At a hearing in the H. Lee Dennison Building in Hauppauge yesterday morning, Doug Hanson held up a photograph of a smiling woman holding a baby boy. “This is my wife, Anne,” he said, and told the story of the day in October 1998 when his wife passed away.
“We got a call she’d been working out at the gym and that she had been taken to the hospital,” he said, adding that she had been taking a weight-loss supplement that contains ephedra for several months. “Anne died later that day,” Hanson said.
Hanson, of Huntington, was one of 16 people who testified about a bill the Suffolk legislature passed two weeks ago to ban the sale of ephedra, a controversial stimulant linked to seizures and heart attacks.
Yesterday’s hearing was designed to help County Executive Robert Gaffney decide whether to sign the bill into law.

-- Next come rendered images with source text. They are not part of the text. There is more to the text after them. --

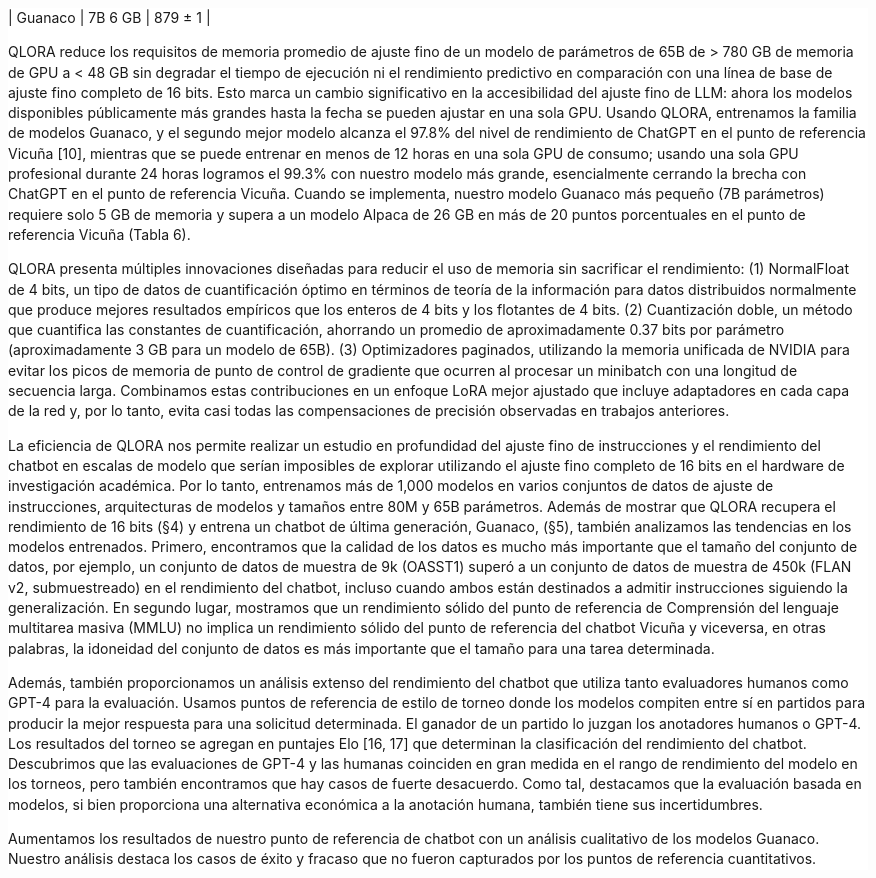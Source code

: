 | Guanaco | 7B 6 GB | 879 ± 1 |

QLORA reduce los requisitos de memoria promedio de ajuste fino de un modelo de parámetros de 65B de > 780 GB de memoria de GPU a < 48 GB sin degradar el tiempo de ejecución ni el rendimiento predictivo en comparación con una línea de base de ajuste fino completo de 16 bits. Esto marca un cambio significativo en la accesibilidad del ajuste fino de LLM: ahora los modelos disponibles públicamente más grandes hasta la fecha se pueden ajustar en una sola GPU. Usando QLORA, entrenamos la familia de modelos Guanaco, y el segundo mejor modelo alcanza el 97.8% del nivel de rendimiento de ChatGPT en el punto de referencia Vicuña [10], mientras que se puede entrenar en menos de 12 horas en una sola GPU de consumo; usando una sola GPU profesional durante 24 horas logramos el 99.3% con nuestro modelo más grande, esencialmente cerrando la brecha con ChatGPT en el punto de referencia Vicuña. Cuando se implementa, nuestro modelo Guanaco más pequeño (7B parámetros) requiere solo 5 GB de memoria y supera a un modelo Alpaca de 26 GB en más de 20 puntos porcentuales en el punto de referencia Vicuña (Tabla 6).

QLORA presenta múltiples innovaciones diseñadas para reducir el uso de memoria sin sacrificar el rendimiento: (1) NormalFloat de 4 bits, un tipo de datos de cuantificación óptimo en términos de teoría de la información para datos distribuidos normalmente que produce mejores resultados empíricos que los enteros de 4 bits y los flotantes de 4 bits. (2) Cuantización doble, un método que cuantifica las constantes de cuantificación, ahorrando un promedio de aproximadamente 0.37 bits por parámetro (aproximadamente 3 GB para un modelo de 65B). (3) Optimizadores paginados, utilizando la memoria unificada de NVIDIA para evitar los picos de memoria de punto de control de gradiente que ocurren al procesar un minibatch con una longitud de secuencia larga. Combinamos estas contribuciones en un enfoque LoRA mejor ajustado que incluye adaptadores en cada capa de la red y, por lo tanto, evita casi todas las compensaciones de precisión observadas en trabajos anteriores.

La eficiencia de QLORA nos permite realizar un estudio en profundidad del ajuste fino de instrucciones y el rendimiento del chatbot en escalas de modelo que serían imposibles de explorar utilizando el ajuste fino completo de 16 bits en el hardware de investigación académica. Por lo tanto, entrenamos más de 1,000 modelos en varios conjuntos de datos de ajuste de instrucciones, arquitecturas de modelos y tamaños entre 80M y 65B parámetros. Además de mostrar que QLORA recupera el rendimiento de 16 bits (§4) y entrena un chatbot de última generación, Guanaco, (§5), también analizamos las tendencias en los modelos entrenados. Primero, encontramos que la calidad de los datos es mucho más importante que el tamaño del conjunto de datos, por ejemplo, un conjunto de datos de muestra de 9k (OASST1) superó a un conjunto de datos de muestra de 450k (FLAN v2, submuestreado) en el rendimiento del chatbot, incluso cuando ambos están destinados a admitir instrucciones siguiendo la generalización. En segundo lugar, mostramos que un rendimiento sólido del punto de referencia de Comprensión del lenguaje multitarea masiva (MMLU) no implica un rendimiento sólido del punto de referencia del chatbot Vicuña y viceversa, en otras palabras, la idoneidad del conjunto de datos es más importante que el tamaño para una tarea determinada.

Además, también proporcionamos un análisis extenso del rendimiento del chatbot que utiliza tanto evaluadores humanos como GPT-4 para la evaluación. Usamos puntos de referencia de estilo de torneo donde los modelos compiten entre sí en partidos para producir la mejor respuesta para una solicitud determinada. El ganador de un partido lo juzgan los anotadores humanos o GPT-4. Los resultados del torneo se agregan en puntajes Elo [16, 17] que determinan la clasificación del rendimiento del chatbot. Descubrimos que las evaluaciones de GPT-4 y las humanas coinciden en gran medida en el rango de rendimiento del modelo en los torneos, pero también encontramos que hay casos de fuerte desacuerdo. Como tal, destacamos que la evaluación basada en modelos, si bien proporciona una alternativa económica a la anotación humana, también tiene sus incertidumbres.

Aumentamos los resultados de nuestro punto de referencia de chatbot con un análisis cualitativo de los modelos Guanaco. Nuestro análisis destaca los casos de éxito y fracaso que no fueron capturados por los puntos de referencia cuantitativos.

Diet pill distributors testified that the county should let stand a measure signed late last year that prohibits the sale of supplements containing the stimulant to minors and mandates extensive warning labels for adults in lieu of a ban.
Bob Wagner, who owns Bohemia-based Wagner and Associates and distributes products containing ephedra, said Gaffney should veto the ban so that “adults can choose whether they want to use ephedra as a weight-loss method.”
The public hearing came two weeks after the legislature voted 12-4 to bar sales of products containing ephedra, which was linked most recently to the death of Baltimore Orioles pitcher Steve Bechler last week.
Gaffney has about two weeks to decide whether to sign the measure. Legis. Jon Cooper (D-Lloyd Harbor), who sponsored the ephedra prohibition, urged the county executive to approve the measure soon.
“I was in Baltimore and I passed by the Orioles’ field and it sent a chill down my spine,” Cooper said. “That was where he [Bechler] was supposed to play.”
The public hearing came one day after a jury concluded that TwinLab, a Hauppauge-based ephedra product manufacturer, was partially responsible for the death of a 24-year-old Round Rock, Texas, man who took one of its supplements. TwinLab was found liable for $1 million.
“It didn’t seem like anything was being done on a national level,” Hanson said after the hearing. “So it’s important that something be done locally.”